Months of speculation and internet rumors come to an end today as producer J.J. Abrams’ well-guarded CG creature is finally revealed in Cloverfield, Paramount Pictures’ giant monster movie that plays like a crosss between Godzilla and The Blair Witch Project. The weekend’s widest release, the pic bows in 3,411 theaters across North America, and should easily win the weekend over 20th Century Fox’s chick flick, 27 Dresses. Rabid Star Trek fans eager to see the first teaser for Abrams’ upcoming reboot of the film franchise alone should tip the scales.
Directed by television veteran Matt Reeves, Cloverfield has an enormous, unclassified animal crawling out of the ocean to attack New York City. The story is told from the point of view of a group of young friends who capture the destruction and general mayhem with a video camera. The movie’s creatures and other effects were created by Tippett Studio, with Double Negative and Fugitive Studios lending additional digital wizardry.
Reviews for the film have been mostly positive, especially among the fanboy bloggers who contributed greatly to the hype surrounding the production. However, the secrecy and ambiguous marketing may backfire with other moviegoers who aren’t quite sure what the movie is about just yet. Overseas success is all but written in stone, granted there’s room for more than one lumbering building crusher in Japan. Warner Bros.’ I Am Legend, an apocalyptic thriller that also takes place in New York City and features CG-animated baddies, has been the top performer abroad for the past few weeks.

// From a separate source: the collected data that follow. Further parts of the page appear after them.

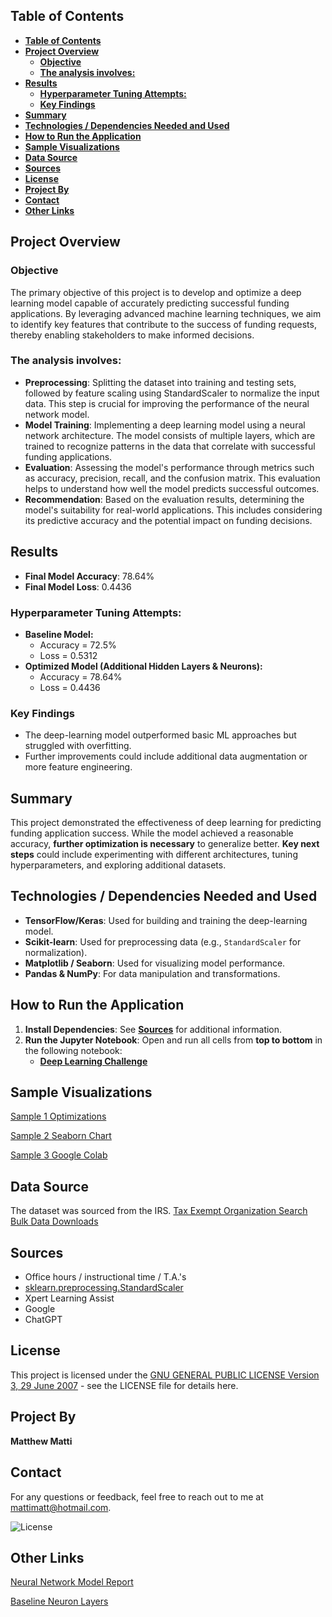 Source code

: ## **Table of Contents**
- [**Table of Contents**](#table-of-contents)
- [**Project Overview**](#project-overview)
  - [**Objective**](#objective)
  - [**The analysis involves:**](#the-analysis-involves)
- [**Results**](#results)
  - [**Hyperparameter Tuning Attempts:**](#hyperparameter-tuning-attempts)
  - [**Key Findings**](#key-findings)
- [**Summary**](#summary)
- [**Technologies / Dependencies Needed and Used**](#technologies--dependencies-needed-and-used)
- [**How to Run the Application**](#how-to-run-the-application)
- [**Sample Visualizations**](#sample-visualizations)
- [**Data Source**](#data-source)
- [**Sources**](#sources)
- [**License**](#license)
- [**Project By**](#project-by)
- [**Contact**](#contact)
- [**Other Links**](#other-links)

## **Project Overview**
### **Objective**
The primary objective of this project is to develop and optimize a deep learning model capable of accurately predicting successful funding applications. By leveraging advanced machine learning techniques, we aim to identify key features that contribute to the success of funding requests, thereby enabling stakeholders to make informed decisions.

### **The analysis involves:**
* **Preprocessing**: Splitting the dataset into training and testing sets, followed by feature scaling using StandardScaler to normalize the input data. This step is crucial for improving the performance of the neural network model.
* **Model Training**: Implementing a deep learning model using a neural network architecture. The model consists of multiple layers, which are trained to recognize patterns in the data that correlate with successful funding applications.
* **Evaluation**: Assessing the model's performance through metrics such as accuracy, precision, recall, and the confusion matrix. This evaluation helps to understand how well the model predicts successful outcomes.
* **Recommendation**: Based on the evaluation results, determining the model's suitability for real-world applications. This includes considering its predictive accuracy and the potential impact on funding decisions.

## **Results**
- **Final Model Accuracy**: 78.64%
- **Final Model Loss**: 0.4436

### **Hyperparameter Tuning Attempts:**
- **Baseline Model:** 
  - Accuracy = 72.5%
  - Loss = 0.5312
- **Optimized Model (Additional Hidden Layers & Neurons):** 
  - Accuracy = 78.64%
  - Loss = 0.4436


### **Key Findings**
- The deep-learning model outperformed basic ML approaches but struggled with overfitting.
- Further improvements could include additional data augmentation or more feature engineering.


## **Summary**
This project demonstrated the effectiveness of deep learning for predicting funding application success. While the model achieved a reasonable accuracy, **further optimization is necessary** to generalize better. **Key next steps** could include experimenting with different architectures, tuning hyperparameters, and exploring additional datasets.

## **Technologies / Dependencies Needed and Used**
- **TensorFlow/Keras**: Used for building and training the deep-learning model.
- **Scikit-learn**: Used for preprocessing data (e.g., `StandardScaler` for normalization).
- **Matplotlib / Seaborn**: Used for visualizing model performance.
- **Pandas & NumPy**: For data manipulation and transformations.

## **How to Run the Application**
1. **Install Dependencies**: See [**Sources**](#sources) for additional information.
2. **Run the Jupyter Notebook**: Open and run all cells from **top to bottom** in the following notebook:  
   - [**Deep Learning Challenge**](AlphabetSoupCharity_Optimization.ipynb)


## **Sample Visualizations**
[Sample 1 Optimizations ](Images/Sample_optimizations.png)

[Sample 2 Seaborn Chart](Images/seaborn_graph_amt.png)

[Sample 3 Google Colab](Images/Google_colab.png)

## **Data Source**
The dataset was sourced from the IRS. [Tax Exempt Organization Search Bulk Data Downloads](https://www.irs.gov/)
## **Sources**
* Office hours / instructional time / T.A.'s
* [sklearn.preprocessing.StandardScaler](https://scikit-learn.org/stable/modules/generated/sklearn.preprocessing.StandardScaler.html)
* Xpert Learning Assist
* Google
* ChatGPT

## **License**
This project is licensed under the [GNU GENERAL PUBLIC LICENSE Version 3, 29 June 2007](./LICENSE) - see the LICENSE file for details here.

## **Project By**
**Matthew Matti**

## **Contact**
For any questions or feedback, feel free to reach out to me at [mattimatt@hotmail.com](mailto:mattimatt@hotmail.com).

![License](https://img.shields.io/badge/license-GPL%203-blue)

## **Other Links**
[Neural Network Model Report](/Neural_network_model_report.md)

[Baseline Neuron Layers](/Baseline_neurons_layers.txt)
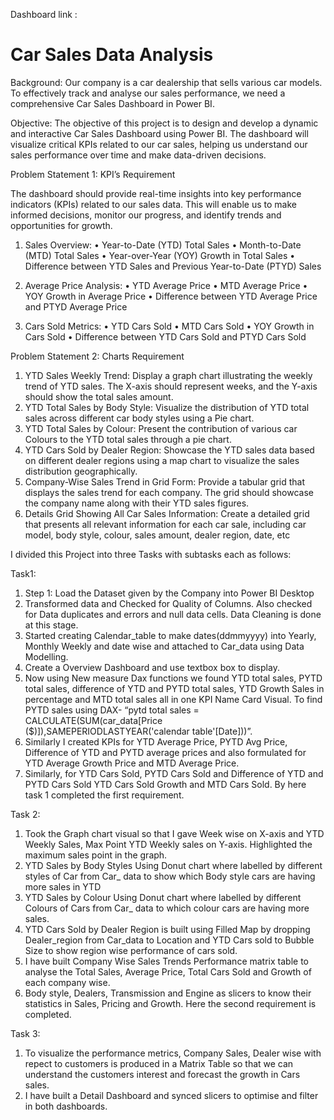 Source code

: Dashboard link : 
# Car Sales Data Analysis

Background: Our company is a car dealership that sells various car models. To effectively track and analyse our sales performance, we need a comprehensive Car Sales Dashboard in Power BI. 

Objective: The objective of this project is to design and develop a dynamic and interactive Car Sales Dashboard using Power BI. The dashboard will visualize critical KPIs related to our car sales, helping us understand our sales performance over time and make data-driven decisions.

Problem Statement 1: KPI’s Requirement

The dashboard should provide real-time insights into key performance indicators (KPIs) related to our sales data. This will enable us to make informed decisions, monitor our progress, and identify trends and opportunities for growth.

1.	Sales Overview:
•	Year-to-Date (YTD) Total Sales
•	Month-to-Date (MTD) Total Sales
•	Year-over-Year (YOY) Growth in Total Sales
•	Difference between YTD Sales and Previous Year-to-Date (PTYD) Sales

2.	Average Price Analysis:
•	YTD Average Price
•	MTD Average Price
•	YOY Growth in Average Price
•	Difference between YTD Average Price and PTYD Average Price

3.	Cars Sold Metrics:
•	YTD Cars Sold
•	MTD Cars Sold
•	YOY Growth in Cars Sold
•	Difference between YTD Cars Sold and PTYD Cars Sold



Problem Statement 2: Charts Requirement

1.	YTD Sales Weekly Trend: Display a graph chart illustrating the weekly trend of YTD sales. The X-axis should represent weeks, and the Y-axis should show the total sales amount.
2.	YTD Total Sales by Body Style: Visualize the distribution of YTD total sales across different car body styles using a Pie chart.
3.	YTD Total Sales by Colour: Present the contribution of various car Colours to the YTD total sales through a pie chart.
4.	YTD Cars Sold by Dealer Region: Showcase the YTD sales data based on different dealer regions using a map chart to visualize the sales distribution geographically.
5.	Company-Wise Sales Trend in Grid Form: Provide a tabular grid that displays the sales trend for each company. The grid should showcase the company name along with their YTD sales figures.
6.	Details Grid Showing All Car Sales Information: Create a detailed grid that presents all relevant information for each car sale, including car model, body style, colour, sales amount, dealer region, date, etc

I divided this Project into three Tasks with subtasks each as follows:


Task1:

1.	Step 1: Load the Dataset given by the Company into Power BI Desktop
2.	Transformed data and Checked for Quality of Columns. Also checked for Data duplicates and errors and null data cells. Data Cleaning is done at this stage.
3.	Started creating Calendar_table to make dates(ddmmyyyy)  into Yearly, Monthly Weekly and date wise and attached to Car_data using Data Modelling.
4.	Create a Overview Dashboard and use textbox box to display.
5.	Now using New measure Dax functions we found YTD total sales, PYTD total sales, difference of YTD and PYTD total sales, YTD Growth Sales in percentage and MTD total sales all in one KPI Name Card Visual.
To find PYTD sales  using DAX- “pytd total sales = CALCULATE(SUM(car_data[Price ($)]),SAMEPERIODLASTYEAR('calendar table'[Date]))”.
6.	Similarly I created KPIs for YTD Average Price,  PYTD Avg Price,  Difference of YTD and PYTD average prices and also formulated for YTD Average Growth Price and MTD Average Price.
7.	Similarly, for YTD Cars Sold, PYTD Cars Sold and Difference of YTD and PYTD Cars Sold
YTD Cars Sold Growth and MTD Cars Sold.
By here task 1 completed the first requirement.


Task 2:

1.	Took the Graph chart visual so that I gave Week wise on X-axis and YTD Weekly Sales, Max Point YTD Weekly sales on Y-axis. Highlighted the maximum sales point in the graph.
2.	YTD Sales by Body Styles Using Donut chart where labelled by different styles of Car from Car_ data to show which Body style cars are having more sales in YTD
3.	YTD Sales by Colour Using Donut chart where labelled by different Colours of Cars from Car_ data to which colour cars are having more sales.
4.	YTD Cars Sold by Dealer Region is built using Filled Map by dropping Dealer_region from Car_data to Location and YTD Cars sold to Bubble Size to show region wise performance of cars sold.
5.	I have built Company Wise Sales Trends Performance matrix table to analyse the Total Sales, Average Price, Total Cars Sold and Growth of each company wise.
6.	Body style, Dealers, Transmission and Engine as slicers to know their statistics in Sales, Pricing and Growth.
Here the second requirement is completed.


Task 3:

1.	 To visualize the performance metrics, Company Sales, Dealer wise with repect to customers is produced in a Matrix Table so that we can understand the customers interest and forecast the growth in Cars sales.
2.	I have built a Detail Dashboard and synced slicers to optimise and filter in both dashboards.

The weekend offers more than one alternative for those seeking lighter fare. Grey’s Anatomy and Knocked Up star Katherine Heigl sees if she can carry a movie with 27 Dresses, a movie about a woman who’s been a bridesmaid 27 times and may lose the man she loves to her own sister. Also targeting female audiences is Overture Films’ Mad Money, which stars Katie Holmes, Diane Keaton and Queen Latifah as Federal Reserve employees who plot to steal money earmarked for destruction.